A cada palmeira derrubada pelo pecuarista, nos derrubam junto, a cada palmeira envenenada por agrotóxico pulverizado pelo agronegócio, nos envenenam a nós, a cada parcela do solo tornada em um bem econômico sem direito à proteção pelo especulador, a cada coco entregue a pesquisa e tecnologia de empresas que lucram à base de nossa morte intelectual e física nos tornam coisa uma vez mais.

Não nos queremos “proprietárias” da terra, embora tenhamos e queiramos a efetivação do direito à titulação e segurança territorial. Nossa relação não se define por um titulo ou quantia paga pelo hectare de terra, metro cúbico de palmeira ou quilo da amêndoa. Somos a terra, sabemos a terra, somos a palmeira, sabemos a palmeira. Não são as mulheres que ajuntam o coco. É o coco que ajunta as mulheres independente de cercas ou títulos. A essa relação de saber e sentir a nossa existência e a da natureza como extensão uma da outra é o que chamamos de território e reivindicamos que ele seja reconhecido e garantido pelo Estado Brasileiro.

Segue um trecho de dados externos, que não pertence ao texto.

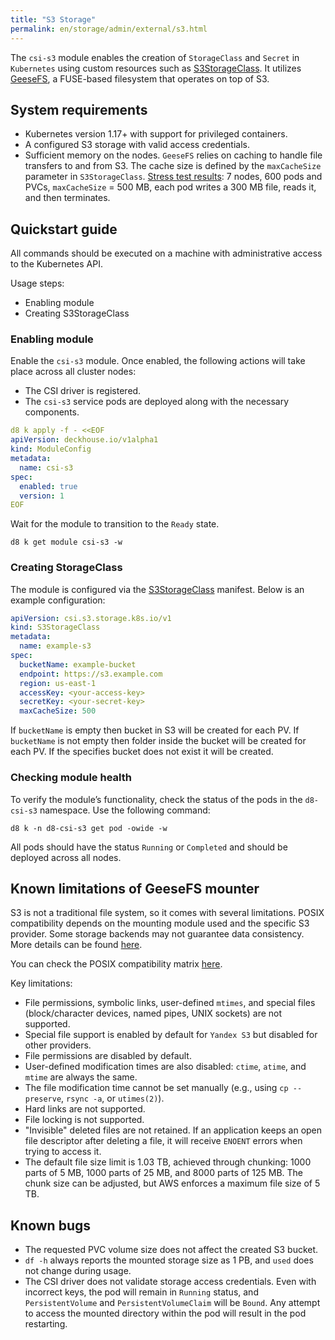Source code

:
 ```yaml
---
title: "S3 Storage"
permalink: en/storage/admin/external/s3.html
---
```


The `csi-s3` module enables the creation of `StorageClass` and `Secret` in `Kubernetes` using custom resources such as [S3StorageClass](../../../reference/cr/s3storageclass). It utilizes [GeeseFS](https://github.com/yandex-cloud/geesefs), a FUSE-based filesystem that operates on top of S3.

## System requirements

- Kubernetes version 1.17+ with support for privileged containers.
- A configured S3 storage with valid access credentials.
- Sufficient memory on the nodes. `GeeseFS` relies on caching to handle file transfers to and from S3. The cache size is defined by the `maxCacheSize` parameter in `S3StorageClass`. [Stress test results](../images/s3/load-test-mem.jpg): 7 nodes, 600 pods and PVCs, `maxCacheSize` = 500 MB, each pod writes a 300 MB file, reads it, and then terminates.

## Quickstart guide

All commands should be executed on a machine with administrative access to the Kubernetes API.

Usage steps:
- Enabling module
- Creating S3StorageClass

### Enabling module

Enable the `csi-s3` module. Once enabled, the following actions will take place across all cluster nodes:
- The CSI driver is registered.
- The `csi-s3` service pods are deployed along with the necessary components.

```yaml
d8 k apply -f - <<EOF
apiVersion: deckhouse.io/v1alpha1
kind: ModuleConfig
metadata:
  name: csi-s3
spec:
  enabled: true
  version: 1
EOF
```

Wait for the module to transition to the `Ready` state.

```shell
d8 k get module csi-s3 -w
```

### Creating StorageClass

The module is configured via the [S3StorageClass](../../../reference/cr/s3storageclass) manifest. Below is an example configuration:

```yaml
apiVersion: csi.s3.storage.k8s.io/v1
kind: S3StorageClass
metadata:
  name: example-s3
spec:
  bucketName: example-bucket
  endpoint: https://s3.example.com
  region: us-east-1
  accessKey: <your-access-key>
  secretKey: <your-secret-key>
  maxCacheSize: 500
```

If `bucketName` is empty then bucket in S3 will be created for each PV. If `bucketName` is not empty then folder inside the bucket will be created for each PV. If the specifies bucket does not exist it will be created.

### Checking module health

To verify the module’s functionality, check the status of the pods in the `d8-csi-s3` namespace. Use the following command:

```shell
d8 k -n d8-csi-s3 get pod -owide -w
```

All pods should have the status `Running` or `Completed` and should be deployed across all nodes.

## Known limitations of GeeseFS mounter

S3 is not a traditional file system, so it comes with several limitations. POSIX compatibility depends on the mounting module used and the specific S3 provider. Some storage backends may not guarantee data consistency. More details can be found [here](https://github.com/gaul/are-we-consistent-yet#observed-consistency).

You can check the POSIX compatibility matrix [here](https://github.com/yandex-cloud/geesefs#posix-compatibility-matrix).

Key limitations:

- File permissions, symbolic links, user-defined `mtimes`, and special files (block/character devices, named pipes, UNIX sockets) are not supported.
- Special file support is enabled by default for `Yandex S3` but disabled for other providers.
- File permissions are disabled by default.
- User-defined modification times are also disabled: `ctime`, `atime`, and `mtime` are always the same.
- The file modification time cannot be set manually (e.g., using `cp --preserve`, `rsync -a`, or `utimes(2)`).
- Hard links are not supported.
- File locking is not supported.
- "Invisible" deleted files are not retained. If an application keeps an open file descriptor after deleting a file, it will receive `ENOENT` errors when trying to access it.
- The default file size limit is 1.03 TB, achieved through chunking: 1000 parts of 5 MB, 1000 parts of 25 MB, and 8000 parts of 125 MB. The chunk size can be adjusted, but AWS enforces a maximum file size of 5 TB.

## Known bugs

- The requested PVC volume size does not affect the created S3 bucket.
- `df -h` always reports the mounted storage size as 1 PB, and `used` does not change during usage.
- The CSI driver does not validate storage access credentials. Even with incorrect keys, the pod will remain in `Running` status, and `PersistentVolume` and `PersistentVolumeClaim` will be `Bound`. Any attempt to access the mounted directory within the pod will result in the pod restarting.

A proposição de projeto cuja matéria repercute de forma negativa e grandiosa sobre nossos vidas em plena pandemia é inaceitável, pois objetiva silenciar, impedir a realização dos processos democráticos a que temos direitos por força da legislação nacional e pelo reconhecimento internacional de nosso direito à Consulta Previa, Consentida Livre e Informada.

Somos mais de 400 mil mulheres que vivem com suas famílias daquilo que nos dá e nos ensina a mãe Palmeira de Babaçu. Movimentamos a economia de mais de 271 municípios brasileiros incentivando a autonomia das mulheres, as trocas econômicas justas, a valorização do modo de vida tradicional, a segurança alimentar e nutricional e as práticas agroecológicas como base das relações com a natureza, com o semelhante.

Este modo de viver que ajuda a tirar da miséria e da sujeição milhares de famílias brasileiras está diretamente no alvo da MP 910/2019 e agora do PLC 2633/2020. Chamamos o Congresso Nacional, em especial os presidentes da Câmara e Senado e os parlamentares dos estados do Maranhão, Pará, Piaui e Tocantins a suas responsabilidades de se posicionarem pela impossibilidade de pautar e aprovar o PLC pelas ilegalidades, inconstitucionalidades e injustiças que representa.

Nos juntamos a todas as vozes que se levantam contra o crime em curso contra a natureza, portanto contra cada um de nós e principalmente contra nós povos e comunidades tradicionais. Nos juntamos a quilombolas, indígenas, camponeses, geraizeiras, marisqueiras, castanheiras, faxinalenses em um grande NÃO AO PLC 2633/2020; pela reforma agrária, pelo reconhecimento aos modos de vida tradicionais e nosso direito aos territórios e babaçu livres, pela vida das mulheres, pelas florestas em pé, pelas águas, pela vida na Amazônia e no Cerrado.

Apoie, pressione e compartilhe esse Manifesto!